→ Work instruction
Copy each line of the data beneath in which the word "theta" appears.

→ The data
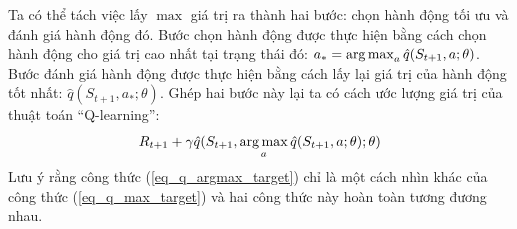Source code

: 	Ta có thể tách việc lấy $\max$ giá trị ra thành hai bước: chọn hành động tối ưu và đánh giá hành động đó.
	Bước chọn hành động được thực hiện bằng cách chọn hành động cho giá trị cao nhất tại trạng thái đó: $a_{*} = \operatorname*{arg\,max}_{a}\hat{q}(S_{t+1}, a;\theta)$.
	Bước đánh giá hành động được thực hiện bằng cách lấy lại giá trị của hành động tốt nhất: $\hat{q}(S_{t+1}, a_{*};\theta)$.
	Ghép hai bước này lại ta có cách ước lượng giá trị của thuật toán ``Q-learning'':
	\begin{equation}
		\label{eq_q_argmax_target}
		R_{t+1} + \gamma \hat{q}(S_{t+1}, \operatorname*{arg\,max}_{a}\hat{q}(S_{t+1}, a;\theta); \theta)
	\end{equation}
	Lưu ý rằng công thức (\ref{eq_q_argmax_target}) chỉ là một cách nhìn khác của công thức (\ref{eq_q_max_target}) và hai công thức này hoàn toàn tương đương nhau.
	
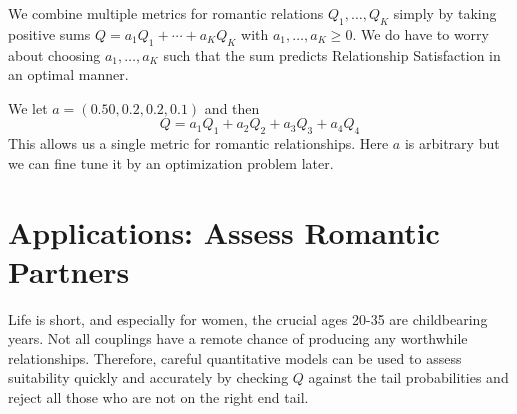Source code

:\documentclass{article}
\begin{document}
We combine multiple metrics for romantic relations $Q_1, \dots, Q_K$ simply by taking positive sums $Q = a_1 Q_1 + \cdots + a_K Q_K$ with $a_1, \dots, a_K \ge 0$.  We do have to worry about choosing $a_1, \dots, a_K$ such that the sum predicts Relationship Satisfaction in an optimal manner.  

We let $a = ( 0.50, 0.2, 0.2, 0.1)$ and then 
\[
Q = a_1 Q_1 + a_2 Q_2 + a_3 Q_3 + a_4 Q_4
\]
This allows us a single metric for romantic relationships.  Here $a$ is arbitrary but we can fine tune it by an optimization problem later.  

\section{Applications:  Assess Romantic Partners}
Life is short, and especially for women, the crucial ages 20-35 are childbearing years.  Not all couplings have a remote chance of producing any worthwhile relationships.  Therefore, careful quantitative models can be used to assess suitability quickly and accurately by checking $Q$ against the tail probabilities and reject all those who are not on the right end tail. 
\end{document}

→ Output of the exercise
	Bước chọn hành động được thực hiện bằng cách chọn hành động cho giá trị cao nhất tại trạng thái đó: $a_{*} = \operatorname*{arg\,max}_{a}\hat{q}(S_{t+1}, a;\theta)$.
	Bước đánh giá hành động được thực hiện bằng cách lấy lại giá trị của hành động tốt nhất: $\hat{q}(S_{t+1}, a_{*};\theta)$.
		R_{t+1} + \gamma \hat{q}(S_{t+1}, \operatorname*{arg\,max}_{a}\hat{q}(S_{t+1}, a;\theta); \theta)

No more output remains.